(Pictures paired with source code)
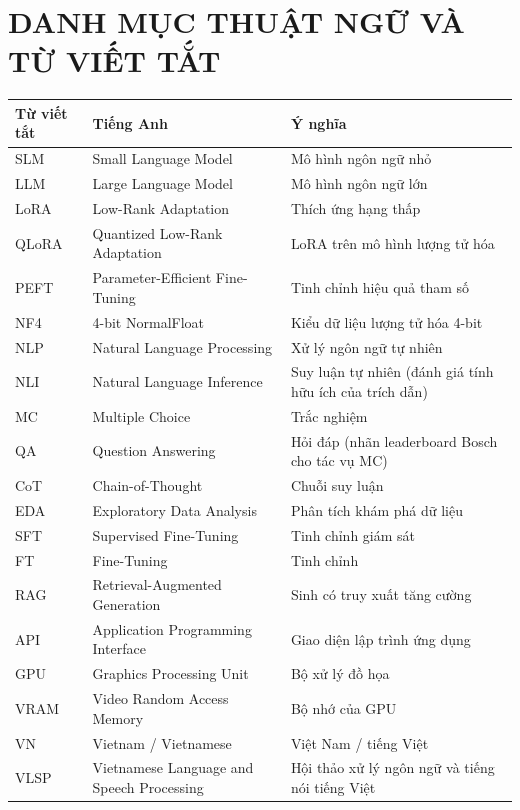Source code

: \chapter*{DANH MỤC THUẬT NGỮ VÀ TỪ VIẾT TẮT}

\begingroup
\footnotesize
\begin{longtable}[c]{|l|p{6cm}|p{6.5cm}|}
\hline
\textbf{Từ viết tắt} & \textbf{Tiếng Anh} & \textbf{Ý nghĩa} \\
\hline
\endhead
SLM & Small Language Model & Mô hình ngôn ngữ nhỏ \\
\hline
LLM & Large Language Model & Mô hình ngôn ngữ lớn \\
\hline
LoRA & Low-Rank Adaptation & Thích ứng hạng thấp \\
\hline
QLoRA & Quantized Low-Rank Adaptation & LoRA trên mô hình lượng tử hóa \\
\hline
PEFT & Parameter-Efficient Fine-Tuning & Tinh chỉnh hiệu quả tham số \\
\hline
NF4 & 4-bit NormalFloat & Kiểu dữ liệu lượng tử hóa 4-bit \\
\hline
NLP & Natural Language Processing & Xử lý ngôn ngữ tự nhiên \\
\hline
NLI & Natural Language Inference & Suy luận tự nhiên (đánh giá tính hữu ích của trích dẫn) \\
\hline
MC & Multiple Choice & Trắc nghiệm \\
\hline
QA & Question Answering & Hỏi đáp (nhãn leaderboard Bosch cho tác vụ MC) \\
\hline
CoT & Chain-of-Thought & Chuỗi suy luận \\
\hline
EDA & Exploratory Data Analysis & Phân tích khám phá dữ liệu \\
\hline
SFT & Supervised Fine-Tuning & Tinh chỉnh giám sát \\
\hline
FT & Fine-Tuning & Tinh chỉnh \\
\hline
RAG & Retrieval-Augmented Generation & Sinh có truy xuất tăng cường \\
\hline
API & Application Programming Interface & Giao diện lập trình ứng dụng \\
\hline
GPU & Graphics Processing Unit & Bộ xử lý đồ họa \\
\hline
VRAM & Video Random Access Memory & Bộ nhớ của GPU \\
\hline
VN & Vietnam / Vietnamese & Việt Nam / tiếng Việt \\
\hline
VLSP & Vietnamese Language and Speech Processing & Hội thảo xử lý ngôn ngữ và tiếng nói tiếng Việt \\
\hline
\end{longtable}
\endgroup
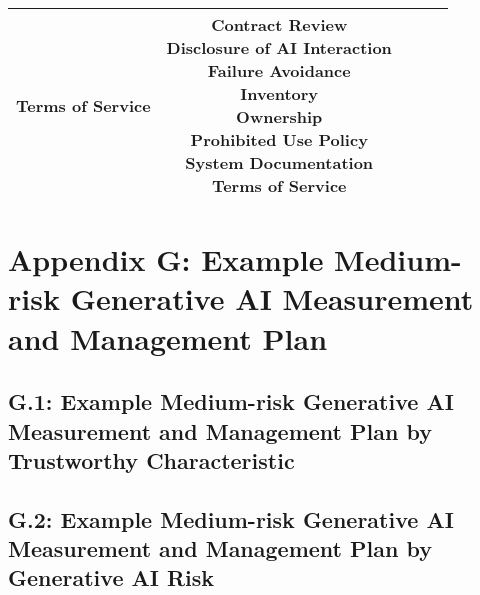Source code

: \documentclass[fleqn]{article}
\begin{document}
\begin{landscape}
\begin{table}[H]
\begin{tabular}{|c|c|c|c|c|}
{			\textbullet\hspace{3pt} Terms of Service\\ 	
		} 
		& \makecell[l]{ 	
			\textbullet\hspace{3pt} Contract Review\\ 	
			\textbullet\hspace{3pt} Disclosure of AI Interaction\\ 	
			\textbullet\hspace{3pt} Failure Avoidance\\ 	
			\textbullet\hspace{3pt} Inventory\\ 	
			\textbullet\hspace{3pt} Ownership\\ 	
			\textbullet\hspace{3pt} Prohibited Use Policy\\ 	
			\textbullet\hspace{3pt} System Documentation\\ 	
			\textbullet\hspace{3pt} Terms of Service	\\ 	
		}\\
		\hline
	\end{tabular}
	\label{table:low_risk_plan_by_gai_risk_cont3}
\end{table}

\vfill
\raisebox{-10pt}{\makebox[\linewidth]{\thepage}}
\end{landscape}


\section*{Appendix G: Example Medium-risk Generative AI Measurement and Management Plan}\label{sec:appndxg}

\subsection*{G.1: Example Medium-risk Generative AI Measurement and Management Plan by Trustworthy Characteristic}\label{appdxg1}

\subsection*{G.2: Example Medium-risk Generative AI Measurement and Management Plan by Generative AI Risk}\label{appdxg2}
\end{document}
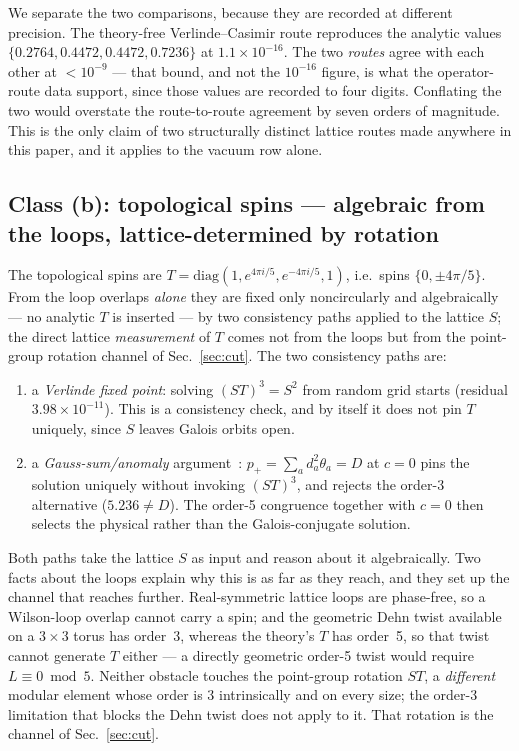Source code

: \documentclass[aps,pra,twocolumn,superscriptaddress,longbibliography,floatfix,nofootinbib]{revtex4-2}
\begin{document}
We separate the two comparisons, because they are recorded at different
precision. The theory-free Verlinde--Casimir route reproduces the analytic
values $\{0.2764,0.4472,0.4472,0.7236\}$ at $1.1\times10^{-16}$. The two
\emph{routes} agree with each other at $<10^{-9}$ --- that bound, and not the
$10^{-16}$ figure, is what the operator-route data support, since those values
are recorded to four digits. Conflating the two would overstate the
route-to-route agreement by seven orders of magnitude. This is the only claim
of two structurally distinct lattice routes made anywhere in this paper, and it
applies to the vacuum row alone.

\subsection{Class (b): topological spins --- algebraic from the loops,
lattice-determined by rotation}
\label{sec:classb}

The topological spins are
$T=\mathrm{diag}(1,e^{4\pi i/5},e^{-4\pi i/5},1)$, i.e.\ spins
$\{0,\pm4\pi/5\}$. From the loop overlaps \emph{alone} they are fixed only
noncircularly and algebraically --- no analytic $T$ is inserted --- by two
consistency paths applied to the lattice $S$; the direct lattice
\emph{measurement} of $T$ comes not from the loops but from the point-group
rotation channel of Sec.~\ref{sec:cut}. The two consistency paths are:

\begin{enumerate}
\item[(b1)] a \emph{Verlinde fixed point}: solving $(ST)^{3}=S^{2}$ from random
grid starts (residual $3.98\times10^{-11}$). This is a consistency check, and
by itself it does not pin $T$ uniquely, since $S$ leaves Galois orbits open.
\item[(b2)] a \emph{Gauss-sum/anomaly} argument~\cite{Vafa1988,Bantay1997}:
$p_{+}=\sum_a d_a^{2}\theta_a = D$ at $c=0$ pins the solution uniquely without
invoking $(ST)^{3}$, and rejects the order-3 alternative ($5.236 \ne D$). The
order-5 congruence together with $c=0$ then selects the physical rather than
the Galois-conjugate solution.
\end{enumerate}

Both paths take the lattice $S$ as input and reason about it algebraically. Two
facts about the loops explain why this is as far as they reach, and they set up
the channel that reaches further. Real-symmetric lattice loops are phase-free,
so a Wilson-loop overlap cannot carry a spin; and the geometric Dehn twist
available on a $3\times3$ torus has order~3, whereas the theory's $T$ has
order~5, so that twist cannot generate $T$ either --- a directly geometric
order-5 twist would require $L\equiv0\bmod5$. Neither obstacle touches the
point-group rotation $ST$, a \emph{different} modular element whose order is $3$
intrinsically and on every size; the order-3 limitation that blocks the Dehn
twist does not apply to it. That rotation is the channel of Sec.~\ref{sec:cut}.
\end{document}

TASK OBJECTIVE: Exactly the lines from the one containing "order~5, so that" through the final line of the records must appear in your reply, and no others.

RESULT:
order~5, so that twist cannot generate $T$ either --- a directly geometric
order-5 twist would require $L\equiv0\bmod5$. Neither obstacle touches the
point-group rotation $ST$, a \emph{different} modular element whose order is $3$
intrinsically and on every size; the order-3 limitation that blocks the Dehn
twist does not apply to it. That rotation is the channel of Sec.~\ref{sec:cut}.
\end{document}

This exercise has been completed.